Optimization of a Wastewater Treatment Facility

Project Location: DE
Client: Public Corporation – Pharmaceutical Manufacturer
Optimization of a Wastewater Treatment Facilit Project Description: A publicly traded manufacturer of pharmaceutical products had great concern over their process effluent wastewater treatment facility, after receiving increasingly frequent citations and penalties from the local POTW. Though their treatment facility was properly sized and correctly designed to treat their wastewater stream in the 1960’s, a steady increase in plant capacity and a corresponding increase in wastewater volume over time stretched the system to its limits. The wastewater facility could no longer keep up with the rest of the plant. The client increasingly experienced effluent quality upsets, resulting in increasingly frequent POTW citations and fines, amounting to several hundred thousand dollars over a period of several months. We were asked to help.

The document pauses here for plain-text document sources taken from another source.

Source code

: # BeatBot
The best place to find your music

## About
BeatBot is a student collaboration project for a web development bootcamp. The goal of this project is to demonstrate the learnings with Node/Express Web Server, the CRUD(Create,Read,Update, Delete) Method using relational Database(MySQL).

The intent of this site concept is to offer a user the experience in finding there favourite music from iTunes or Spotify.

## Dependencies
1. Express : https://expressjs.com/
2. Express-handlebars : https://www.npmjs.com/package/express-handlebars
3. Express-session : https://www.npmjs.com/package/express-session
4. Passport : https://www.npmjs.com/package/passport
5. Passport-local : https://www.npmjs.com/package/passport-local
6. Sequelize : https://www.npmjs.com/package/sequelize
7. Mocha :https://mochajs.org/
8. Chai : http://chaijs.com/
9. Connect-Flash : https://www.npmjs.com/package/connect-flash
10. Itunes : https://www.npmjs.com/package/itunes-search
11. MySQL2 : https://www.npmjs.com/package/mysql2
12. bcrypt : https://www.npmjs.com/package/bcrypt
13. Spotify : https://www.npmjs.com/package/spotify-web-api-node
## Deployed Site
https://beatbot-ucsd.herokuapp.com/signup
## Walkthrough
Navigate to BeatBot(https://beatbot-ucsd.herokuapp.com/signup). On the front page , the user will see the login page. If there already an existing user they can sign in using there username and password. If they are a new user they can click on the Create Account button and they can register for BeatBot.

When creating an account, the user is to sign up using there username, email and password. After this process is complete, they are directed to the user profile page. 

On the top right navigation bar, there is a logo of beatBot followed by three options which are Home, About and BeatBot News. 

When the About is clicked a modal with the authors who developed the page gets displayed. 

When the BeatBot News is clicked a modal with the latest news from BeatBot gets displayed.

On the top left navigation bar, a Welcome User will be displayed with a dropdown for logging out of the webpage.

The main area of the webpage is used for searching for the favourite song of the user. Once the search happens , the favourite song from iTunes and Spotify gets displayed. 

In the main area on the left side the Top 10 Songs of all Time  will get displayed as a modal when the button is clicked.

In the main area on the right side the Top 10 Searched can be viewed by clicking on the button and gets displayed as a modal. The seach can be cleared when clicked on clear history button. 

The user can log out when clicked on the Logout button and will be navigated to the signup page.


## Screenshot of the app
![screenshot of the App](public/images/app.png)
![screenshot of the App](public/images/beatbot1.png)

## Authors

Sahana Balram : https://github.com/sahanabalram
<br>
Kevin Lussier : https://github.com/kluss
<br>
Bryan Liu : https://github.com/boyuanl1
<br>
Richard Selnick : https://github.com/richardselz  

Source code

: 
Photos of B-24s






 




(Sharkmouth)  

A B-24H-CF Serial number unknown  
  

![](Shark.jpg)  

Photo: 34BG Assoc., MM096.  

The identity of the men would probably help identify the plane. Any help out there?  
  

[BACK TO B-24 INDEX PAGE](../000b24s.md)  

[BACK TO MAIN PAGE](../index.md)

After performing a thorough review of the treatment facility’s design documents, we walked down the entire site and obtained several months of real time performance data. Thereafter we performed a chemical mass balance of their treatment process using our proprietary program pH Neutral™. We analyzed and compared what was currently required of their treatment system to what was needed when the plant was constructed in the 1960’s.

We found that as the years went by and the plant grew, so did their daily production of effluent – total effluent volume more than doubled! In addition, we found that the swing in system wastewater flow rate over short periods of time grew increasingly larger – the volume of wastewater generated by the plant could vary by more than 25%, or more, in as little as several hours. With the increase in overall wastewater volume and with wide variations in flow rates over short periods of time, ensuing spikes in wastewater pH were greater than their treatment facility could handle - pH could no longer be maintained within the bounds of their permit.

We confidently advised the client that building a new effluent treatment facility was not necessary. Their problem was not one of system capacity, but rather of system control and configuration. Though the wastewater process control system was more than capable, it was unable to respond quickly enough, and the metering and injection of caustic and acid occurred too late in their treatment process to be 100% effective.

We prepared a thorough report describing each of our recommendations, the majority of which required little capital expenditure. Implementing these recommendations, the client’s POTW problem was completely solved, resulting in the cessation of system upsets, citations and fines.